* _WHAT THE TASK REQUIRES_
Consider the records below. How many of their lines include the word "Components"? State the number and nothing else.

(Stored data entries)
==========
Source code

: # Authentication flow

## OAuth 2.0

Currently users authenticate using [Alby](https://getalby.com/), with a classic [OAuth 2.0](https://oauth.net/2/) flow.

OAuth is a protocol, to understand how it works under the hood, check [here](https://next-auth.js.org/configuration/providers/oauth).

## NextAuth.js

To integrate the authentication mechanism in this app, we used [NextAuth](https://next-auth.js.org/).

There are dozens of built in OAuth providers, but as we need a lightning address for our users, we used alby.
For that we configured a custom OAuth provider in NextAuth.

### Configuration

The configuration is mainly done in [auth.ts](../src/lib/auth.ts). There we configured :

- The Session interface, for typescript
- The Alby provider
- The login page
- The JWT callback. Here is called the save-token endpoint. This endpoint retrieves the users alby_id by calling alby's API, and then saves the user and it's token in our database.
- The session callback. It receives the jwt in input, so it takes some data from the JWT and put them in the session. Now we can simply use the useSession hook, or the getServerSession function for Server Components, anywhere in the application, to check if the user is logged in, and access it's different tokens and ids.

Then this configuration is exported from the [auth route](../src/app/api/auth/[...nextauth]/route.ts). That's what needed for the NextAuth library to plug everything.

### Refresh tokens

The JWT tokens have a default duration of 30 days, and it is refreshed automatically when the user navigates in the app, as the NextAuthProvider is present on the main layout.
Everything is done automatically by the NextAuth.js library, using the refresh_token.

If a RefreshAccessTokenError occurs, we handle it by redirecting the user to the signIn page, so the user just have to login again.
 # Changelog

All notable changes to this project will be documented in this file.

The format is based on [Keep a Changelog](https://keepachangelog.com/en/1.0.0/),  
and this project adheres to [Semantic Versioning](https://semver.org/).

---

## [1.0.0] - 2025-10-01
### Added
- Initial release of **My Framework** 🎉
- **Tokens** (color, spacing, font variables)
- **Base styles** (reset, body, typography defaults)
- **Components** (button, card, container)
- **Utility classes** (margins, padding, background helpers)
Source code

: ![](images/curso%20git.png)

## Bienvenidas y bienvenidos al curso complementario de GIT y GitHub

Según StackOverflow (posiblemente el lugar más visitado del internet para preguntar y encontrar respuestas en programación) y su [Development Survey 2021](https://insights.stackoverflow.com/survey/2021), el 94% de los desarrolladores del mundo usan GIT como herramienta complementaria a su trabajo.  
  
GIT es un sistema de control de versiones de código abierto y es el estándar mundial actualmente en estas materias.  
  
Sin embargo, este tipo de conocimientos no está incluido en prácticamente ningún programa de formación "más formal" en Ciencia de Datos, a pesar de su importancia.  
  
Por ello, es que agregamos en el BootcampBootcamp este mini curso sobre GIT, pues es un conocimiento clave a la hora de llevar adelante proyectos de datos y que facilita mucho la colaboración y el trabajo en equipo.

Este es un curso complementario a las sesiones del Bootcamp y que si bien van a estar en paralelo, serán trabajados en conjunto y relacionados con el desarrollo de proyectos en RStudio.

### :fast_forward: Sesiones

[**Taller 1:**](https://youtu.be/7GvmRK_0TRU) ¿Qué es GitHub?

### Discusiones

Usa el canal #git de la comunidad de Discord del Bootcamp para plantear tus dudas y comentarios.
==========
* _REPLY TO THE EXERCISE_
2